I find it hard to believe that the Mets have been blindsided by the demand for Lowe. What’s more believable is that they’re not comfortable offering Lowe — nor any other pitcher — more than three years. This would be an acceptable stance if the Mets were gushing with near-ready pitching prospects in their farm system. Unfortunately, after Jon Niese and Bobby Parnell, they don’t have anyone who projects to be better than a fourth or fifth starter within the next three years. That’s a fact. And there are enough scouts who aren’t sold on Niese and Parnell, either. So the Mets won’t be able to fill their rotation needs from within the organization for at least a few years. Further, the 2010 free agent class is filled with injury-prone starters (Rich Harden, Jason Schmidt, Mark Mulder, Eric Bedard), with the top starters being John Lackey and Brett Myers. Looking ahead a year, Lackey might command a 5-year, $80M contract. Will the Mets pay that premium?
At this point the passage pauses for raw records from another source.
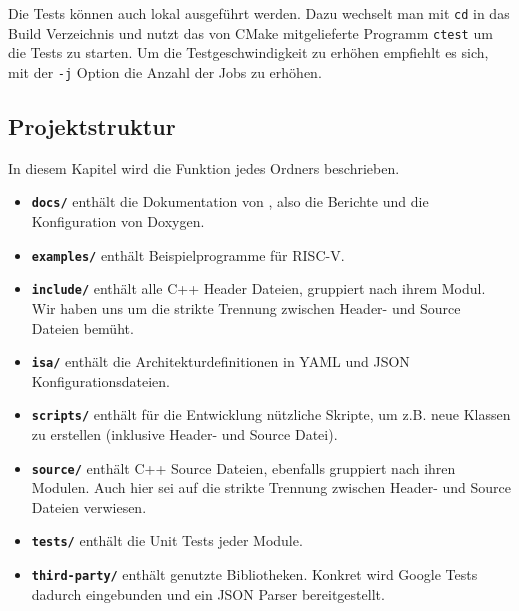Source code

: Die Tests können auch lokal ausgeführt werden. Dazu wechselt man mit \texttt{cd} in das Build
Verzeichnis und nutzt das von CMake mitgelieferte Programm \texttt{ctest} um die Tests zu starten.
Um die Testgeschwindigkeit zu erhöhen empfiehlt es sich, mit der \texttt{-j} Option die Anzahl
der Jobs zu erhöhen.

\subsection{Projektstruktur}

In diesem Kapitel wird die Funktion jedes Ordners beschrieben.

\begin{itemize}
	\item \textbf{\texttt{docs/}} enthält die Dokumentation von \erasim, also
	die Berichte und die Konfiguration von Doxygen.
	\item \textbf{\texttt{examples/}} enthält Beispielprogramme für RISC-V.
	\item \textbf{\texttt{include/}} enthält alle C++ Header Dateien, gruppiert
	nach ihrem Modul. Wir haben uns um die strikte Trennung zwischen Header- und
	Source Dateien bemüht.
	\item \textbf{\texttt{isa/}} enthält die Architekturdefinitionen in YAML und
	JSON Konfigurationsdateien.
	\item \textbf{\texttt{scripts/}} enthält für die Entwicklung nützliche
	Skripte, um z.B. neue Klassen zu erstellen (inklusive Header- und
	Source Datei).
	\item \textbf{\texttt{source/}} enthält C++ Source Dateien, ebenfalls
	gruppiert nach ihren Modulen. Auch hier sei auf die strikte Trennung
	zwischen Header- und Source Dateien verwiesen.
	\item \textbf{\texttt{tests/}} enthält die Unit Tests jeder Module.
	\item \textbf{\texttt{third-party/}} enthält genutzte Bibliotheken. Konkret
	wird Google Tests dadurch eingebunden und ein JSON Parser bereitgestellt.
\end{itemize}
Harper also suggests that it would take Ryan Church to pry away Edwin Jackson from the Rays — I agree. It makes me laugh when people suggest that the Mets can get one of the Rays’ young starters in return for Aaron Heilman. Sure, Jackson has been inconsistent and Andy Sonnanstine appears to have ordinary stuff, but they both won 13+ games in the AL East and are only 25 years old. You don’t get talent like that in return for a 30-year-old middle reliever with a 5+ ERA. More to the point, the Rays don’t need arms, they need bats. They have a sudden surplus of pitching, and are looking to deal from that strength to find a corner outfielder with some pop.
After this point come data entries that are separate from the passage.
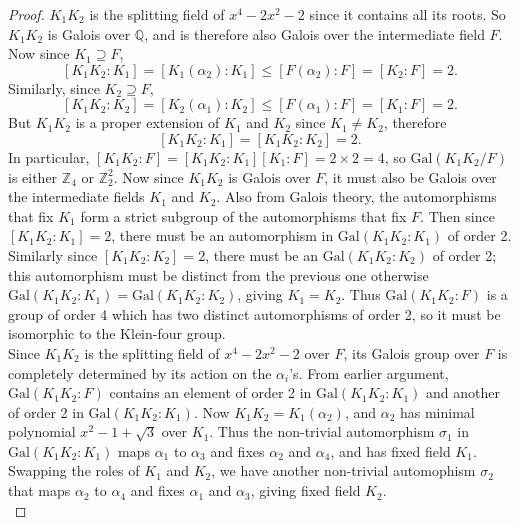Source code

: \documentclass{article}
\begin{document}
\begin{enumerate}[label={(\alph*)}]
      \begin{proof}
        $K_1K_2$ is the splitting field of $x^4-2x^2-2$ since it contains
        all its roots. So $K_1K_2$ is Galois over $\mathbb{Q}$, and is
        therefore also Galois over the intermediate field $F$.
        Now since $K_1\supseteq F$,
        \[[K_1K_2:K_1] =[K_1(\alpha_2):K_1] \leq[F(\alpha_2):F]
        =[K_2:F]=2.\]
        Similarly, since $K_2\supseteq F$,
        \[[K_1K_2:K_2] =[K_2(\alpha_1):K_2] \leq[F(\alpha_1):F]
        =[K_1:F]=2.\]
        But $K_1K_2$ is a proper extension of $K_1$ and $K_2$ since
        $K_1\neq K_2$, therefore
        \[[K_1K_2:K_1] =[K_1K_2:K_2] =2.\]
        In particular, $[K_1K_2:F]=[K_1K_2:K_1][K_1:F]=2\times2=4$, so
        $\text{Gal}(K_1K_2/F)$ is either $\mathbb{Z}_4$ or
        $\mathbb{Z}_2^2$. Now since $K_1K_2$ is Galois over $F$, it must
        also be Galois over the intermediate fields $K_1$ and $K_2$. Also
        from Galois theory, the automorphisms that fix $K_1$ form a strict
        subgroup of the automorphisms that fix $F$. Then
        since $[K_1K_2:K_1]=2$, there must be an automorphism in
        $\text{Gal}(K_1K_2:K_1)$ of order 2. Similarly since
        $[K_1K_2:K_2]=2$, there must be an $\text{Gal}(K_1K_2:K_2)$ of
        order 2; this automorphism must be distinct from the previous one
        otherwise $\text{Gal}(K_1K_2:K_1) =\text{Gal}(K_1K_2:K_2)$, giving
        $K_1=K_2$. Thus $\text{Gal}(K_1K_2:F)$ is a group of order 4 which
        has two distinct automorphisms of order 2, so it must be isomorphic
        to the Klein-four group. \\

        Since $K_1K_2$ is the splitting field of $x^4-2x^2-2$ over $F$, its
        Galois group over $F$ is completely determined by its action on the
        $\alpha_i$'s. From earlier argument, $\text{Gal}(K_1K_2:F)$
        contains an element of order 2 in $\text{Gal}(K_1K_2:K_1)$ and
        another of order 2 in $\text{Gal}(K_1K_2:K_1)$. Now
        $K_1K_2=K_1(\alpha_2)$, and $\alpha_2$ has minimal polynomial
        $x^2-1+\sqrt{3}$ over $K_1$. Thus the non-trivial automorphism
        $\sigma_1$ in $\text{Gal}(K_1K_2:K_1)$ maps $\alpha_1$ to
        $\alpha_3$ and fixes $\alpha_2$ and $\alpha_4$, and has fixed field
        $K_1$. \\

        Swapping the roles of $K_1$ and $K_2$,
        we have another non-trivial automophism $\sigma_2$ that maps
        $\alpha_2$ to $\alpha_4$ and fixes $\alpha_1$ and $\alpha_3$,
        giving fixed field $K_2$. \\


\end{proof}
\end{enumerate}
\end{document}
If in fact the Red Sox or Yankees (or some other team) sign Lowe, the Mets may have to go the trade route to fill their starting rotation. If the price is too high or too risky for Lowe, then the cost for A.J. Burnett has to be way out of the Mets’ league. From all reports, there’s no interest in getting into the Sabathia bidding, and I don’t see the Mets going after Sheets, who at this point is riskier than Burnett. The next-best starter available is Jon Garland, who despite a high win total gets hit hard — opposing batters hit .303 against him last year — and probably isn’t worth the many millions he’ll get on the open market. After Garland, the quality drops off significantly — the next tier is Braden Looper, Randy Wolf, and Livan Hernandez.

Oh, and of course there is Oliver Perez — who is starting to look a lot more appealing than when the offseason began.


Buzz Around Burnett

The Yankees, Red Sox, Braves, Phillies, Orioles, and Blue Jays are all in pursuit of A.J. Burnett, according to various sources.

Supposedly, the Yankees are going after Burnett fairly hard, and would like to sign both him and C.C. Sabathia this winter — and may also extend an offer to Derek Lowe. I for one wouldn’t put it past the Bronx Bombers from signing all three of the top starting pitchers available on the free agent market. They can certainly afford it.

Buster Olney believes a guaranteed fifth year will seal the deal for Burnett. Ken Rosenthal thinks the Red Sox are interested, perhaps to keep him from pitching against them.

I’m not sure any team will give Burnett five years, based on his injury history. As for Boston’s interest, that may have waned since this morning’s trade of Coco Crisp for Ramiro Ramirez. Obtaining Ramirez means they can move Justin Masterson to the rotation. The Bosox already have four strong starters returning in Josh Beckett, Daisuke Matsuzaka, Jon Lester, and Tim Wakefield, in addition to youngster Clay Buchholz. Of course, a team can never have enough pitching, so perhaps they will be after a free agent starter such as Burnett or Derek Lowe, who reportedly would like very much to return to Boston. Further, one of those returning arms could be used as trade bait — such as in a deal to the Rangers for Jarrod Saltalamacchia.

The Cubs’ retention of Ryan Dempster suggests that they will be less active in their pursuit of a big-name starter — and increases the demand for Burnett and the other starters still available.

Where do the Mets fit in on all this?

So far, no buzz has suggested interest in Burnett by the Mets, probably due to his injuries and possibly also the fact that until 2008, he was a .500 pitcher. Fishy, isn’t it, A.J.’s best season came in a walk year?